- The problem
Your task is to tally the lines of the listing containing the word "workers" and report the figure alone.

- Supplied records

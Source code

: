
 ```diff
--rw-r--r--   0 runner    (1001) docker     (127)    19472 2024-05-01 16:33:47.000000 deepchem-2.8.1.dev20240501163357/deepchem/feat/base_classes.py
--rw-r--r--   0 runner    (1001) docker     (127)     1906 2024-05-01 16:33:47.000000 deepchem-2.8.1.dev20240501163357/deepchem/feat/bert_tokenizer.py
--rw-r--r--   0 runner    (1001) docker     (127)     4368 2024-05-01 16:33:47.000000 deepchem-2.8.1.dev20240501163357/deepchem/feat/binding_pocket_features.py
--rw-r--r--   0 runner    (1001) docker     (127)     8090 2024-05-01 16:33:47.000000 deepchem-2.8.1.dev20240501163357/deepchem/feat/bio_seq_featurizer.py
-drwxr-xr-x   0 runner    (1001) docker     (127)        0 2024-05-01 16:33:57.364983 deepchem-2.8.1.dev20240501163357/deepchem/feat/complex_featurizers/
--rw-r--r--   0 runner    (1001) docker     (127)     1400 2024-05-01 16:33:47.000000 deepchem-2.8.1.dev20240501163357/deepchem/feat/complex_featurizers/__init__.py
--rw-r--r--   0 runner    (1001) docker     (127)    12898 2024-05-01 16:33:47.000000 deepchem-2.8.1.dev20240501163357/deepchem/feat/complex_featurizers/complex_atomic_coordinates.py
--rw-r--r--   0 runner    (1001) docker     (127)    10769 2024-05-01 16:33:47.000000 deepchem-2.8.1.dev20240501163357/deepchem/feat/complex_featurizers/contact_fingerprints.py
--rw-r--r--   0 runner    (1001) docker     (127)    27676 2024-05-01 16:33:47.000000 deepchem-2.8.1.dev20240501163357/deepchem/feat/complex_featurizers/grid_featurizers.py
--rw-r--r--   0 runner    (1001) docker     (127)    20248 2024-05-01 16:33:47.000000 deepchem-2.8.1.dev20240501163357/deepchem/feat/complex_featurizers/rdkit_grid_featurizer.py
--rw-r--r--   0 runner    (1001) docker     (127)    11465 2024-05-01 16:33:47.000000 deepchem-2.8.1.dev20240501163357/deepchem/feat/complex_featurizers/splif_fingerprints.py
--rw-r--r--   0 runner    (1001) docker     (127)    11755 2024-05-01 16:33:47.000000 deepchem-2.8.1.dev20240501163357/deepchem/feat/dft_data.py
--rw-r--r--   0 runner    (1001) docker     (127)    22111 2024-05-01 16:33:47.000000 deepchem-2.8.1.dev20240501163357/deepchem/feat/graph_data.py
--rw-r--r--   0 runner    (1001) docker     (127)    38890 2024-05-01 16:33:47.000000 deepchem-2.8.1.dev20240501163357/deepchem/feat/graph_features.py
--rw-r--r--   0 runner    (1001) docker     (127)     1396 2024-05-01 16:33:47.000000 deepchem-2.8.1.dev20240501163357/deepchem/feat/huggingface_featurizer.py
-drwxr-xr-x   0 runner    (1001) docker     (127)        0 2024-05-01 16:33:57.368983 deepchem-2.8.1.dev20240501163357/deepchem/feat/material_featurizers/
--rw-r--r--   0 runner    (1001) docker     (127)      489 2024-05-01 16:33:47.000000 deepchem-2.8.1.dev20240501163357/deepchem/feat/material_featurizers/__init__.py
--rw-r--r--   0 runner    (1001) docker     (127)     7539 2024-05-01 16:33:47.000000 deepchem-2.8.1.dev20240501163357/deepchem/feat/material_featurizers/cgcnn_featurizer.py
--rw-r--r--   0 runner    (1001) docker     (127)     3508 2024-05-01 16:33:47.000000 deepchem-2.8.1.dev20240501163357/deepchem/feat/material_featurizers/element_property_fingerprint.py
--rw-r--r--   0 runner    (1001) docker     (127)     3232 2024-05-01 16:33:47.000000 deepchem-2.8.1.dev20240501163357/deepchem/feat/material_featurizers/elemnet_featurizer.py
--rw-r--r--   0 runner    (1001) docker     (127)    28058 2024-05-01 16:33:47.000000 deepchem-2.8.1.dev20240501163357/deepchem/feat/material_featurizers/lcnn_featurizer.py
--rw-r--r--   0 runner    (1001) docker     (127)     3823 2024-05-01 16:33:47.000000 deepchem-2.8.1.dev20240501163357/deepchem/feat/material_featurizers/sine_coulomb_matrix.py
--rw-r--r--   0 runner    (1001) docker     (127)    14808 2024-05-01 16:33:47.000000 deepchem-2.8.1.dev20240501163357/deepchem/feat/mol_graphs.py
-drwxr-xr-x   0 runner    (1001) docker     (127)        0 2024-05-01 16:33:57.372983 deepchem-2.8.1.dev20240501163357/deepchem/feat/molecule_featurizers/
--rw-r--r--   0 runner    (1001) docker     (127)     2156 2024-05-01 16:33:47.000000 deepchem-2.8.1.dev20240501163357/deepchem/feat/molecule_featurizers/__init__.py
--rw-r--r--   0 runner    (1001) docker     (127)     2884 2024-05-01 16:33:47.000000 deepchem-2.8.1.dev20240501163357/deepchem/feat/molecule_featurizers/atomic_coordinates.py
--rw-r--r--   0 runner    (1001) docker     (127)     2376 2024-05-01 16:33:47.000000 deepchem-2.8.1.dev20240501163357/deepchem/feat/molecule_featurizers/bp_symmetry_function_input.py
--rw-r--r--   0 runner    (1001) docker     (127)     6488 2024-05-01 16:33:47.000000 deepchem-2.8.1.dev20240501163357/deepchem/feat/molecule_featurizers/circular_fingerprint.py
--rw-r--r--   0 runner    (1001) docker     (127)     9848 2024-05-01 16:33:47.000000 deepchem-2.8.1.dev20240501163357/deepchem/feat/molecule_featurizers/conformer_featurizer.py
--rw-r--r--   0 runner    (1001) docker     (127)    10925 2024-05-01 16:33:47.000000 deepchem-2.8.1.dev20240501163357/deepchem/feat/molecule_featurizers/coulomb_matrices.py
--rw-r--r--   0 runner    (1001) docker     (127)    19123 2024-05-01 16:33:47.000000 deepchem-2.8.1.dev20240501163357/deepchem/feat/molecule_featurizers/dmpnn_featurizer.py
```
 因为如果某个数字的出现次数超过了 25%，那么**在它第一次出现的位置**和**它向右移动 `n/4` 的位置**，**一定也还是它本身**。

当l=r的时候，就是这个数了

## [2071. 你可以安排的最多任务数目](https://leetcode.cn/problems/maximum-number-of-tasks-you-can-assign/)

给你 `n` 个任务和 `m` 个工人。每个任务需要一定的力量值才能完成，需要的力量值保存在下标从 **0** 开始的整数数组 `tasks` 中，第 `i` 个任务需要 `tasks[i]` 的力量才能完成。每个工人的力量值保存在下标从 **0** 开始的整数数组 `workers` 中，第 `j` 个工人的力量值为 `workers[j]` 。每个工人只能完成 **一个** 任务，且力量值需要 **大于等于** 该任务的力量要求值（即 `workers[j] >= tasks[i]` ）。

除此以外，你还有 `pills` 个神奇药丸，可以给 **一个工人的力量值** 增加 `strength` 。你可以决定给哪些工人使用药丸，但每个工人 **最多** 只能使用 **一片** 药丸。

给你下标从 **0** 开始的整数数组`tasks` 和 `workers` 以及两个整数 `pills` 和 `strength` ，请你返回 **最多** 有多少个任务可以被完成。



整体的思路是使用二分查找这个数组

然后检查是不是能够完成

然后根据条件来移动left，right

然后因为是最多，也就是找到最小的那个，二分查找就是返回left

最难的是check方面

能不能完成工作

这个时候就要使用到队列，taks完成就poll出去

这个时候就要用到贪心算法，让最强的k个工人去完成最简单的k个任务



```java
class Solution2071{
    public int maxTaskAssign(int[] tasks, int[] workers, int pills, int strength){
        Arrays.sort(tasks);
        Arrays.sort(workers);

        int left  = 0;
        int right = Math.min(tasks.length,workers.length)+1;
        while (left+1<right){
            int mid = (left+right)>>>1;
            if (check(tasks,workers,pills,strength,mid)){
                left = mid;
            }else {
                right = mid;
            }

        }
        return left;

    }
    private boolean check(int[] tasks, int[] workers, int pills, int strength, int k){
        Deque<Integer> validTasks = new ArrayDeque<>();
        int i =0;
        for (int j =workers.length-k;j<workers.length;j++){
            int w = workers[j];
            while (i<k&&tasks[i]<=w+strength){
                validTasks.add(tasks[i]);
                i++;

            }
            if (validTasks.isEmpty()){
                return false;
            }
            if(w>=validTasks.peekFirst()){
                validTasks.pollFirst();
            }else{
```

- Result
9